I have been experimenting around having all my various objects have their own dedicated shaders, each compiled/linked separately, each with their own unique program ID. Then when I render a scene with multiple objects, I call my Render() method for each object, which sets its own program ID to be the active program ID using glUseProgram(), then it renders itself. I have a couple of basic questions regarding the general scope of different program IDs.
Does each shader program ID have its own set of textures? That is, is GL_TEXTURE0 different for each shader program ID?
If I compile/link several different shader programs, each with its own primitives to render, each with its own textures, is the texture space separate and distinct from each other because they are different program IDs?
Is there a maximum number of program IDs I can use in a given OpenGL context?
Is there a performance hit for using many program IDs and then just changing the active program ID for rendering the various objects in a scene?
Each program has its own set of default-block uniforms, so associating sampler variables with texture units via glUniform1i() affects a specific program (the one bound at the point that glUniform1i() is called).
Realistically, no. It’s only limited by available memory.
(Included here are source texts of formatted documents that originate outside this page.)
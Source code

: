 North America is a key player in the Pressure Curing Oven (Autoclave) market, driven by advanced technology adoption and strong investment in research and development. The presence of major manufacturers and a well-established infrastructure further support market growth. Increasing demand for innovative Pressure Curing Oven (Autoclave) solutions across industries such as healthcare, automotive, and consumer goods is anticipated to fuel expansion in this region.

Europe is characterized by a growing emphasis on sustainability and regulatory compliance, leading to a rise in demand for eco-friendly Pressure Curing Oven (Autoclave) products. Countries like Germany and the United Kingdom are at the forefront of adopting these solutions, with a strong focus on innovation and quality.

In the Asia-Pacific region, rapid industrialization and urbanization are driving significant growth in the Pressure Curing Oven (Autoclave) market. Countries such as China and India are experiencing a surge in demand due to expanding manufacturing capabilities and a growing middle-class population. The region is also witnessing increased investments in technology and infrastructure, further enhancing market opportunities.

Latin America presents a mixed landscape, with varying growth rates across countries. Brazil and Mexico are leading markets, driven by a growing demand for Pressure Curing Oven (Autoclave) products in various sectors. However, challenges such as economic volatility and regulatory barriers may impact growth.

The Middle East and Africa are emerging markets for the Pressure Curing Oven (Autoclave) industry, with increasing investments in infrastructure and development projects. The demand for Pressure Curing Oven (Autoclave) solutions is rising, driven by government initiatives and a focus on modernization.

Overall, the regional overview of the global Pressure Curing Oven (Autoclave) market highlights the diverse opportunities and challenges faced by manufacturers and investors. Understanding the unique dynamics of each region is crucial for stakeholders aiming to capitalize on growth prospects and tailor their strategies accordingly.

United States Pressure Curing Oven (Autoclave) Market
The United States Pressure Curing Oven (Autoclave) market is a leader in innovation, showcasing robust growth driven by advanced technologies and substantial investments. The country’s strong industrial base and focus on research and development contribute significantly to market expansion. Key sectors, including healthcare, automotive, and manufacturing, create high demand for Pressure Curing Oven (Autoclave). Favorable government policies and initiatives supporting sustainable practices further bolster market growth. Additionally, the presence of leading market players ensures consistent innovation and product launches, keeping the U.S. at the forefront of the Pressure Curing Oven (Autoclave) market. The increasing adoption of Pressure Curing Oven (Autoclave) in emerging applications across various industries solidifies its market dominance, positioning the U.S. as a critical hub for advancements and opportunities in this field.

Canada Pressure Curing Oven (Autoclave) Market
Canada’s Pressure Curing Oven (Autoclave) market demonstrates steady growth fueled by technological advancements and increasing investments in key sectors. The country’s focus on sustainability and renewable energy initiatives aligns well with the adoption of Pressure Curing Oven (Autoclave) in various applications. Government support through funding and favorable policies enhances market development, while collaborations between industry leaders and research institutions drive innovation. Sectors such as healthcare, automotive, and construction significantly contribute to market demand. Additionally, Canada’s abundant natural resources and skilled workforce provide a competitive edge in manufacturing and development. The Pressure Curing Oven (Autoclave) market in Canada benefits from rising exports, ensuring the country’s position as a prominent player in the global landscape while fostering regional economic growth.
Yes. Multiple draw calls with significant state changes between them is slower than multiple draw calls with similar state or a single draw call. Changing the program is about the most significant state change possible.
If you’re changing programs because e.g. one object has a diffuse map while another has a constant colour, it may be faster to use the same program and use a 1x1 diffuse map for the latter.
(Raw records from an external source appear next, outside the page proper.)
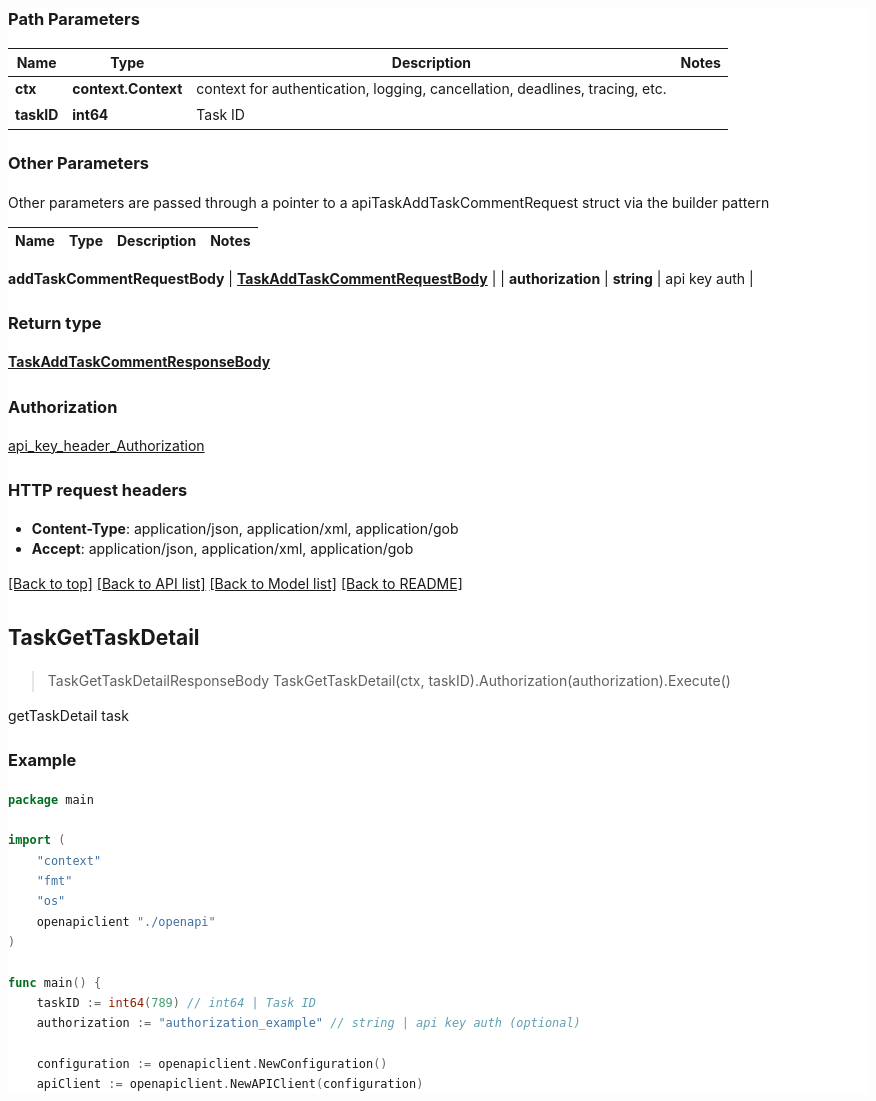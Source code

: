 ### Path Parameters


Name | Type | Description  | Notes
------------- | ------------- | ------------- | -------------
**ctx** | **context.Context** | context for authentication, logging, cancellation, deadlines, tracing, etc.
**taskID** | **int64** | Task ID | 

### Other Parameters

Other parameters are passed through a pointer to a apiTaskAddTaskCommentRequest struct via the builder pattern


Name | Type | Description  | Notes
------------- | ------------- | ------------- | -------------

 **addTaskCommentRequestBody** | [**TaskAddTaskCommentRequestBody**](TaskAddTaskCommentRequestBody.md) |  | 
 **authorization** | **string** | api key auth | 

### Return type

[**TaskAddTaskCommentResponseBody**](TaskAddTaskCommentResponseBody.md)

### Authorization

[api_key_header_Authorization](../README.md#api_key_header_Authorization)

### HTTP request headers

- **Content-Type**: application/json, application/xml, application/gob
- **Accept**: application/json, application/xml, application/gob

[[Back to top]](#) [[Back to API list]](../README.md#documentation-for-api-endpoints)
[[Back to Model list]](../README.md#documentation-for-models)
[[Back to README]](../README.md)


## TaskGetTaskDetail

> TaskGetTaskDetailResponseBody TaskGetTaskDetail(ctx, taskID).Authorization(authorization).Execute()

getTaskDetail task



### Example

```go
package main

import (
    "context"
    "fmt"
    "os"
    openapiclient "./openapi"
)

func main() {
    taskID := int64(789) // int64 | Task ID
    authorization := "authorization_example" // string | api key auth (optional)

    configuration := openapiclient.NewConfiguration()
    apiClient := openapiclient.NewAPIClient(configuration)
```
In general, the rendering process should be structured around what’s convenient for OpenGL rather than trying to coerce it into a “textbook OOP” structure. Don’t split rendering of objects into separate draw calls simply because they’re separate objects. Don’t split objects’ vertex data into separate VBOs simply because they’re separate objects. If it’s feasible (from OpenGL’s perspective) to render most of the scene in a single draw call, then do so; don’t split up rendering to fit some pre-conceived object structure. And don’t try to maximise flexibility without realising that it will have a performance cost.
That is exactly what I have done, but I see the wisdom in your counsel. When I started learning OpenGL several months ago, I used single shaders and one program ID. But over time I was trying out new things and my shader code keep growing and it quickly became a mess. I then did an OOP design and put the shader compile/link, vertex attributes, etc, in a base class so my concrete classes implement various objects. My application code run loop just calls the Render() method for each object. Each object uses its own program, binds its own VAO, then calls glDrawElements(). This is only a platform for my experimenting and learning OpenGL so I am only dealing with less than 10 objects at a time.
But how do large complex OpenGL applications deal with this? Do these apps really use a single draw call to render hundreds or thousands of objects? Are there any design patterns for OpenGL applications that manage hundreds/thousands of objects?
That’s certainly conceivable, although it’s not necessary to get the entire scene down to the absolute minimum number of draw calls. Certainly, they wouldn’t use one draw call per object for thousands of objects.
In short, you determine up front what types of objects will make up the scene, and which types are similar enough that they could share a draw call. Beyond that, it depends upon various factors. One of which is how static or dynamic the set of objects is. If the scene has a relatively fixed set of objects which is small enough to fit into video memory, you’d create and populate the various buffers during initialisation. You won’t necessarily draw everything every frame, but glMultiDrawElements() makes it fairly straightforward to draw an arbitrary subset of the objects. Each object might store a reference to the VAO containing the object’s data and the start/end indices which correspond to that particular object. The only data which needs to change each frame are the parameters to the draw calls and any uniforms. Rendering is then just an issue of determining which regions of each VAO to draw, and drawing them.
If you have objects which are dynamically created by the game logic, you’d need to allow for that. Either by allocating arrays capable of holding the worst-case number of objects, or by allocating an array for each “chunk” of objects, where the appropriate chunk size is determined empirically. Above a certain size, one large chunk won’t be noticeably faster than two smaller chunks, so it’s a balance between draw call overhead and efficient use of memory.
Probably the biggest issue is figuring out to handle per-object data (e.g. transformations). You can’t change uniforms in the middle of a draw call, but you can e.g. add an integer vertex attribute holding an object ID which is used as an index into a uniform array (or an array stored in a UBO or SSBO or texture). If you have many objects with identical topology, you can use instanced rendering.
For textures, you can have an array of sampler variables, but you’re limited by the number of texture units. Array textures allow you to effectively store multiple textures in one, using a single texture unit, but all layers have the same format, dimensions, and sampling parameters (filters and wrap mode). This is another area where you need to choose between flexibility and performance.